One way to modify body weight heel raises to allow for the application of a more appropriate load is to perform the movement one leg at a time. However, as your calves become stronger in response to training, body weight as the resistive load for even one leg might not suffice. Strength training is referred to as progressive resistance exercise because loads must be adjusted upward as strength gain occurs. Using free weights and resistance machines allows for such progression.

Another problem with standing heel raises as described is that the muscle is only working through a limited portion of its movement range. Quality strength training requires resisted movement throughout a muscle’s entire range of motion and if the heel cannot descend below the ball of the foot, this is not possible. Therefore, it is better to perform heel raises off of an elevated surface (a step, for example) with only the front portion of the foot supported.

Once your calves become stronger, opposition can be added to bodyweight heel raises by holding a dumbbell in your hand as you perform the maneuver. However, this solution also has a limited shelf life. Before long, your calf strength will exceed your grip strength and you will be in a similar predicament. At this point, the best bet is to incorporate calf-training machines into the mix.

Most gyms have a standing heel raise machine with pads that are attached to the machine’s movement arm. Setting up the machine might require loading plates onto its movement arm or simply inserting a pin below the appropriate load on its weight stack, but either way, your job is to choose an appropriate resistive load, squat under the pads with them positioned comfortably atop your shoulders and extend your legs completely so that the weights are raised. Once you are standing with the weight on your shoulders in this manner, you simply position the balls of your feet on the raised surface and perform heel raises over a complete range of motion. It is important to not rock back and forth as you perform the exercise, so you must keep your hips directly over your heels and limit motion to one joint (your ankles) exclusively. And as with all movements where additional weight is applied atop the vertebral column, keeping a neutral spine is critical, so you should concentrate on keeping your chest elevated, shoulders back and lower back curve maintained throughout.
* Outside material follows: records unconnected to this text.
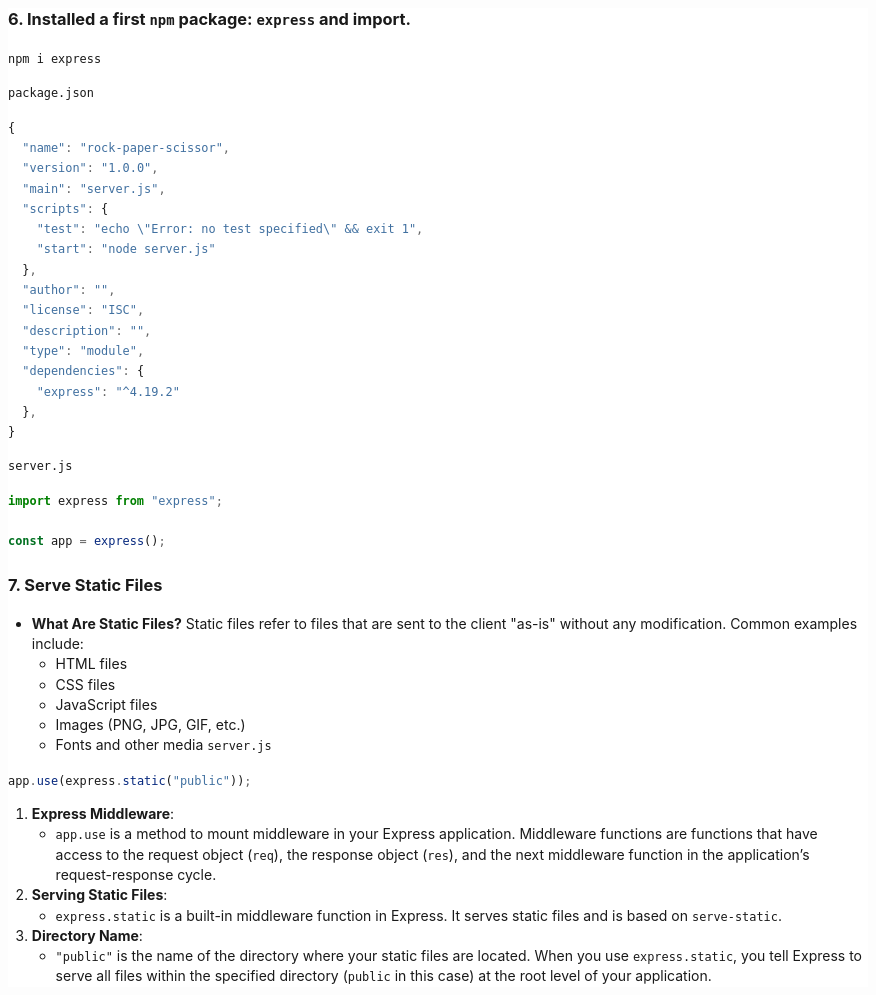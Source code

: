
 ```javascript
```

### 6. Installed a first `npm` package: `express` and import.

```bash
npm i express
```

`package.json`

```javascript
{
  "name": "rock-paper-scissor",
  "version": "1.0.0",
  "main": "server.js",
  "scripts": {
    "test": "echo \"Error: no test specified\" && exit 1",
    "start": "node server.js"
  },
  "author": "",
  "license": "ISC",
  "description": "",
  "type": "module",
  "dependencies": {
    "express": "^4.19.2"
  },
}
```

`server.js`

```javascript
import express from "express";

const app = express();
```

### 7. Serve Static Files

- **What Are Static Files?** Static files refer to files that are sent to the client "as-is" without any modification.
  Common examples include:
  - HTML files
  - CSS files
  - JavaScript files
  - Images (PNG, JPG, GIF, etc.)
  - Fonts and other media
    `server.js`

```javascript
app.use(express.static("public"));
```

1. **Express Middleware**:
   - `app.use` is a method to mount middleware in your Express application. Middleware functions are functions that have access to the request object (`req`), the response object (`res`), and the next middleware function in the application’s request-response cycle.
2. **Serving Static Files**:
   - `express.static` is a built-in middleware function in Express. It serves static files and is based on `serve-static`.
3. **Directory Name**:
   - `"public"` is the name of the directory where your static files are located. When you use `express.static`, you tell Express to serve all files within the specified directory (`public` in this case) at the root level of your application.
Many gyms also have a seated heel raise machine with pads that you position on top of your thighs. Many exercisers use this machine interchangeably with the standing version, but there is a major difference. When the knee is bent, only one of your two calf muscles (the soleus) is active. Therefore, seated heel raises are great for isolating the soleus, but if you’re looking to train both muscles with one movement, you should opt for a version where your knees are straight. On the other hand, if you want to place additional emphasis on your soleus, including both seated and standing heel raises in your program is a good idea, but it’s important to consider the order in which you perform the two movements. If you do the seated version first, you will effectively pre-exhaust your soleus, thereby making it the weak link on the subsequent exercise. This will prevent you from being able to adequately stimulate your gastrocnemius when performing the straight-legged movement. Consequently, whenever you include both straight- and bent-legged heel raises in your calf workout, you should do the straight-legged version first.